The ECCsplorer (available online at https://github.com/crimBubble/ECCsplorer) is a bioinformatics pipeline to detect eccDNAs in any kind of organism or tissue using next-generation sequencing data. The derived eccDNA targets are valuable for a wide range of downstream investigations—from analysis of cancer-related eccDNAs over organelle genomics to identification of active transposable elements.

Background

Although first described over 50 years ago, the physiological role of most extrachromosomal circular DNAs (eccDNAs) remains debated [1,2,3,4]. Nevertheless, eccDNAs are often associated with many different biological roles and processes. In animals and human they have been reported as drivers for aging [5, 6] and cancer [7,8,9], whereas in plants they also play a role in gradual development of glyphosate resistance [10]. Many of these physiological consequences can be traced to extra gene copies residing extrachromosomally within the DNA circles. Beside including genes, eccDNAs often consist of repetitive DNAs such as tandem repeats (satellite DNAs) or (active) transposable elements [3, 11,12,13]. Thus, due to their relationship with transposable elements and genes, eccDNAs may also be involved in transcriptional regulation, e.g. mediated by small RNAs [14].

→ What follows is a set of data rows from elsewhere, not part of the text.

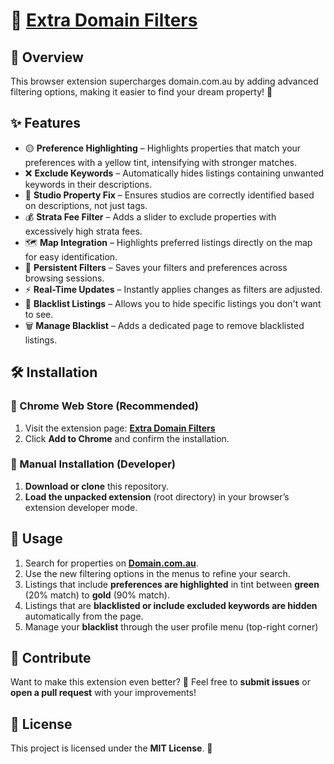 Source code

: # 🏡 [Extra Domain Filters](https://chromewebstore.google.com/detail/extra-domain-filters/opblibcobnkicpdjkinngfcbjjnjldkg)

## 🚀 Overview
This browser extension supercharges domain.com.au by adding advanced filtering options, making it easier to find your dream property! 🎯

## ✨ Features
- 🟡 **Preference Highlighting** – Highlights properties that match your preferences with a yellow tint, intensifying with stronger matches.
- ❌ **Exclude Keywords** – Automatically hides listings containing unwanted keywords in their descriptions.
- 🏢 **Studio Property Fix** – Ensures studios are correctly identified based on descriptions, not just tags.
- 💰 **Strata Fee Filter** – Adds a slider to exclude properties with excessively high strata fees.
- 🗺 **Map Integration** – Highlights preferred listings directly on the map for easy identification.
- 🔄 **Persistent Filters** – Saves your filters and preferences across browsing sessions.
- ⚡ **Real-Time Updates** – Instantly applies changes as filters are adjusted.
- 🚫 **Blacklist Listings** – Allows you to hide specific listings you don't want to see.
- 🗑 **Manage Blacklist** – Adds a dedicated page to remove blacklisted listings.

## 🛠 Installation
### 🔹 Chrome Web Store (Recommended)
1. Visit the extension page: **[Extra Domain Filters](https://chromewebstore.google.com/detail/extra-domain-filters/opblibcobnkicpdjkinngfcbjjnjldkg)**
2. Click **Add to Chrome** and confirm the installation.

### 🔹 Manual Installation (Developer)
1. **Download or clone** this repository.
2. **Load the unpacked extension** (root directory) in your browser’s extension developer mode.

## 🎯 Usage
1. Search for properties on **[Domain.com.au](https://www.domain.com.au)**.
2. Use the new filtering options in the menus to refine your search.
3. Listings that include **preferences are highlighted** in tint between **green** (20% match) to **gold** (90% match).
4. Listings that are **blacklisted or include excluded keywords are hidden** automatically from the page.
4. Manage your **blacklist** through the user profile menu (top-right corner)

## 🤝 Contribute
Want to make this extension even better? 🚀 Feel free to **submit issues** or **open a pull request** with your improvements!

## 📜 License
This project is licensed under the **MIT License**. 📄

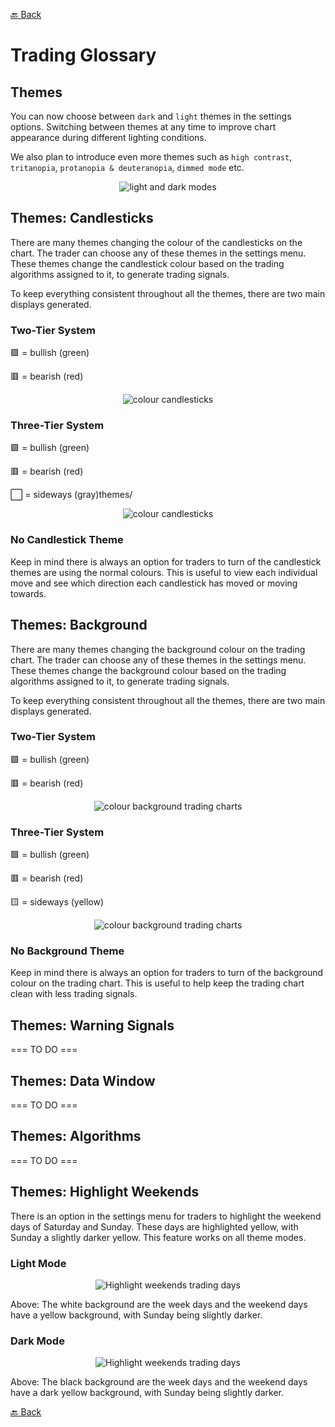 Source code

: [🔙 Back](https://github.com/chartingshow/documentation/blob/master/trading/glossary.md)

# Trading Glossary

## Themes

You can now choose between `dark` and `light` themes in the settings options. Switching between themes at any time to improve chart appearance during different lighting conditions.

We also plan to introduce even more themes such as `high contrast`, `tritanopia`, `protanopia & deuteranopia`, `dimmed mode` etc.

<p align="center"><img src="https://github.com/chartingshow/documentation/blob/master/assets/images/light-and-dark-modes.jpg" alt="light and dark modes"></p>

## Themes: Candlesticks

There are many themes changing the colour of the candlesticks on the chart. The trader can choose any of these themes in the settings menu. These themes change the candlestick colour based on the trading algorithms assigned to it, to generate trading signals.

To keep everything consistent throughout all the themes, there are two main displays generated.

### Two-Tier System

🟩 = bullish (green)

🟥 = bearish (red)

<p align="center"><img src="https://github.com/chartingshow/documentation/blob/master/assets/images/trading-glossary/themes/themes-candlesticks-1.jpg" alt="colour candlesticks"></p>

### Three-Tier System

🟩 = bullish (green)

🟥 = bearish (red)

⬜ = sideways (gray)themes/

<p align="center"><img src="https://github.com/chartingshow/documentation/blob/master/assets/images/trading-glossary/themes/themes-candlesticks-2.jpg" alt="colour candlesticks"></p>

### No Candlestick Theme

Keep in mind there is always an option for traders to turn of the candlestick themes are using the normal colours. This is useful to view each individual move and see which direction each candlestick has moved or moving towards.

## Themes: Background

There are many themes changing the background colour on the trading chart. The trader can choose any of these themes in the settings menu. These themes change the background colour based on the trading algorithms assigned to it, to generate trading signals.

To keep everything consistent throughout all the themes, there are two main displays generated.

### Two-Tier System

🟩 = bullish (green)

🟥 = bearish (red)

<p align="center"><img src="https://github.com/chartingshow/documentation/blob/master/assets/images/trading-glossary/themes/themes-background-1.jpg" alt="colour background trading charts"></p>

### Three-Tier System

🟩 = bullish (green)

🟥 = bearish (red)

🟨 = sideways (yellow)

<p align="center"><img src="https://github.com/chartingshow/documentation/blob/master/assets/images/trading-glossary/themes/themes-background-2.jpg" alt="colour background trading charts"></p>

### No Background Theme

Keep in mind there is always an option for traders to turn of the background colour on the trading chart. This is useful to help keep the trading chart clean with less trading signals.

## Themes: Warning Signals

=== TO DO ===

## Themes: Data Window

=== TO DO ===

## Themes: Algorithms

=== TO DO ===

## Themes: Highlight Weekends

There is an option in the settings menu for traders to highlight the weekend days of Saturday and Sunday. These days are highlighted yellow, with Sunday a slightly darker yellow. This feature works on all theme modes.

### Light Mode

<p align="center"><img src="https://github.com/chartingshow/documentation/blob/master/assets/images/trading-glossary/themes/themes-weekend-1.jpg" alt="Highlight weekends trading days"></p>

Above: The white background are the week days and the weekend days have a yellow background, with Sunday being slightly darker.

### Dark Mode

<p align="center"><img src="https://github.com/chartingshow/documentation/blob/master/assets/images/trading-glossary/themes/themes-weekend-2.jpg" alt="Highlight weekends trading days"></p>

Above: The black background are the week days and the weekend days have a dark yellow background, with Sunday being slightly darker.

[🔙 Back](https://github.com/chartingshow/documentation/blob/master/trading/glossary.md)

Although few functions of eccDNAs are known so far, there is a growing interest from medicine (e.g. early disease detection or therapy) and economy (e.g. new traits for crop plants through transposon activity or gene accumulation). Therefore, many emerging studies focus on eccDNAs in model and non-model organisms. This increasing interest comes along with new challenges for eccDNA detection, both experimentally and bioinformatically. Most recent approaches rely on next-generation sequencing after experimental enrichment of eccDNA [3, 12, 13, 15]. To enrich double-stranded circular DNA, phi29 polymerases are usually used for a random rolling circle amplification (rRCA) after linear was removed by an exonuclease. Although single long-read approaches are described [16], short-read techniques are widely common to generate so called circSeq data (in special cases also referred to as mobilome-Seq data [17]). Computationally, new eccDNA candidates are currently identified based on typical read signatures, commonly detected by the mapping against a reference genome [12, 18]. These characteristic signatures include split and discordant mapping reads, which result when mapping a circular sequence against a linear reference. Based on analysis of those reads, the most likely eccDNAs are commonly called. Yet, these properties are not unique to eccDNAs—repetitive DNAs, structural variants and assembly errors in the reference yield a similar read spectrum—thus, possibly resulting in many false positives.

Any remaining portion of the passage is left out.